Itu adalah “posisi rentan untuk diambil lengah oleh beberapa pengecut,” kata Kellway kepada juri bulan lalu.

Termasuk dalam video pengawasan yang diputar untuk juri adalah segmen yang menunjukkan dua pria bersenjata itu “mengeilingi lingkungan Chester Le seperti burung nasar, menunggu saat untuk menyerang.” Posisi Crown adalah bahwa mereka sengaja berjalan di pinggiran lingkungan mencari “korban yang tepat, seseorang tidak di tempat terbuka, seseorang tidak langsung di kamera (pengawasan), seseorang sendirian.”

Melihat Farah, pasangan itu mendekat, senjata ditarik. Mereka menembak, dan membunuhnya dengan peluru di kepala dan punggung, sebelum melarikan diri.

Itu adalah kasus yang tidak langsung, dan masalah utama yang diperebutkan adalah identitas.

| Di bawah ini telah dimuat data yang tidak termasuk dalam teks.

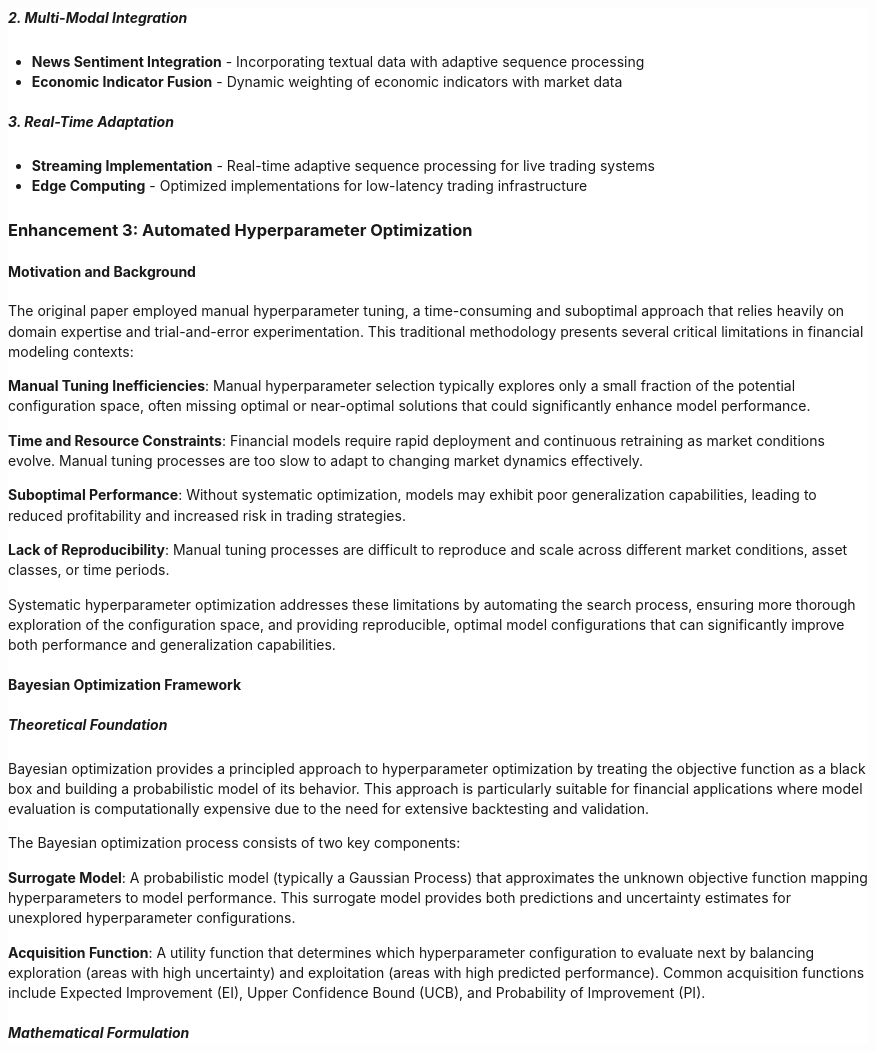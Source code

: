 ##### 2. Multi-Modal Integration

- **News Sentiment Integration** - Incorporating textual data with adaptive sequence processing
- **Economic Indicator Fusion** - Dynamic weighting of economic indicators with market data

##### 3. Real-Time Adaptation

- **Streaming Implementation** - Real-time adaptive sequence processing for live trading systems
- **Edge Computing** - Optimized implementations for low-latency trading infrastructure
  
### Enhancement 3: Automated Hyperparameter Optimization

#### Motivation and Background
The original paper employed manual hyperparameter tuning, a time-consuming and suboptimal approach that relies heavily on domain expertise and trial-and-error experimentation. This traditional methodology presents several critical limitations in financial modeling contexts:

**Manual Tuning Inefficiencies**: Manual hyperparameter selection typically explores only a small fraction of the potential configuration space, often missing optimal or near-optimal solutions that could significantly enhance model performance.

**Time and Resource Constraints**: Financial models require rapid deployment and continuous retraining as market conditions evolve. Manual tuning processes are too slow to adapt to changing market dynamics effectively.

**Suboptimal Performance**: Without systematic optimization, models may exhibit poor generalization capabilities, leading to reduced profitability and increased risk in trading strategies.

**Lack of Reproducibility**: Manual tuning processes are difficult to reproduce and scale across different market conditions, asset classes, or time periods.

Systematic hyperparameter optimization addresses these limitations by automating the search process, ensuring more thorough exploration of the configuration space, and providing reproducible, optimal model configurations that can significantly improve both performance and generalization capabilities.

#### Bayesian Optimization Framework

##### Theoretical Foundation
Bayesian optimization provides a principled approach to hyperparameter optimization by treating the objective function as a black box and building a probabilistic model of its behavior. This approach is particularly suitable for financial applications where model evaluation is computationally expensive due to the need for extensive backtesting and validation.

The Bayesian optimization process consists of two key components:

**Surrogate Model**: A probabilistic model (typically a Gaussian Process) that approximates the unknown objective function mapping hyperparameters to model performance. This surrogate model provides both predictions and uncertainty estimates for unexplored hyperparameter configurations.

**Acquisition Function**: A utility function that determines which hyperparameter configuration to evaluate next by balancing exploration (areas with high uncertainty) and exploitation (areas with high predicted performance). Common acquisition functions include Expected Improvement (EI), Upper Confidence Bound (UCB), and Probability of Improvement (PI).

##### Mathematical Formulation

Ketika dia bersaksi, Stanley mengakui bahwa salah satu penembak yang melarikan diri tampak seperti dia dan tampaknya mengenakan pakaian yang mirip dengannya. Tapi, Stanley mengatakan itu karena dia meminjamkan seluruh pakaian, jaket, celana, sepatu, perhiasan, dan ponselnya kepada seorang pria yang sudah meninggal “dan tidak dapat membela diri dari tuduhan ini,” kata Kellway dalam pidato penutupannya.

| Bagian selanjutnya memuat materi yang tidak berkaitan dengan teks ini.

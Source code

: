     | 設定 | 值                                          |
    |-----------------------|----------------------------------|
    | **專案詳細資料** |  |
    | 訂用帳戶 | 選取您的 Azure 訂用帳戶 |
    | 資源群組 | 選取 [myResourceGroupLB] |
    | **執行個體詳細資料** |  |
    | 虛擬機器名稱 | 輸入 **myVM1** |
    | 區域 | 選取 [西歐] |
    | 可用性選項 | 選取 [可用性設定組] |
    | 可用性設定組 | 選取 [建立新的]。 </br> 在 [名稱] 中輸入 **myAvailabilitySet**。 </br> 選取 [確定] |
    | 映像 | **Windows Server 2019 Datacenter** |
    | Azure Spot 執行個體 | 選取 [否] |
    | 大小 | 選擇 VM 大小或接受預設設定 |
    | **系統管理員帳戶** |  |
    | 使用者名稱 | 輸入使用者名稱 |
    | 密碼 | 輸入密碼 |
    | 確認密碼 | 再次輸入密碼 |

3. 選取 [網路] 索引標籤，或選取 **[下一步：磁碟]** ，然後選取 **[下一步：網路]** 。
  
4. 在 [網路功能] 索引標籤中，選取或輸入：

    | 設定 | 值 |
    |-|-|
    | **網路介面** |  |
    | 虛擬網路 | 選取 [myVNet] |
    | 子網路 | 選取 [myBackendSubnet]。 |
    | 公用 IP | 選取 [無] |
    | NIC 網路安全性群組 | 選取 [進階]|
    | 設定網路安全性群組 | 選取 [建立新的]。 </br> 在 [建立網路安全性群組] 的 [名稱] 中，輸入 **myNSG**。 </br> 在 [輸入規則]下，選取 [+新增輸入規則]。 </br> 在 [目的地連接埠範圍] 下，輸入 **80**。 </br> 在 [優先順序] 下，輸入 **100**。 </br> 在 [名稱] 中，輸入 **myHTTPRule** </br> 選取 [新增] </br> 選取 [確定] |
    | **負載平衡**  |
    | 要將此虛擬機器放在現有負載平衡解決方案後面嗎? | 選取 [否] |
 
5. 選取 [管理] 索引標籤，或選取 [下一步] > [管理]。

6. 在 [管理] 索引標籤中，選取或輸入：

Penuntut mengatakan kepada juri bahwa mereka seharusnya dapat dengan mudah menemukan bahwa bukti alibi yang dia, dua saudara laki-lakinya dan pacarnya berikan di persidangan ini adalah “penuh kebohongan” dan itu harus ditolak. Mahkota juga memberikan bukti bahwa Stanley memiliki akses ke dua senjata api yang membunuh Farah dan bahwa ponselnya ada di sekitar pembunuhan.

Juri tidak diberitahu bahwa dua hari sebelum pembunuhan, pada 13 April 2017, tiga orang yang berdiri di luar di Chester Le ditembak di tengah hari. Dua terkena peluru. Penyelidik membangun hubungan antara dua insiden, dan mendakwa Stanley dan tiga lainnya dengan percobaan pembunuhan dan pelanggaran senjata api.

Dua pria yang terkait dengan Pengadilan Parma mengaku bersalah sebagai penghuni mobil dengan senjata api. Tuduhan percobaan pembunuhan terhadap Stanley ditahan.

Shankaran mengatakan sementara setiap pembunuhan di kota itu tidak dapat diterima, penyelidik pembunuhan secara khusus termotivasi untuk menyelesaikan pembunuhan yang melibatkan orang-orang “dengan polos menjalani hari mereka dan diambil untuk alasan yang tampaknya tidak masuk akal.”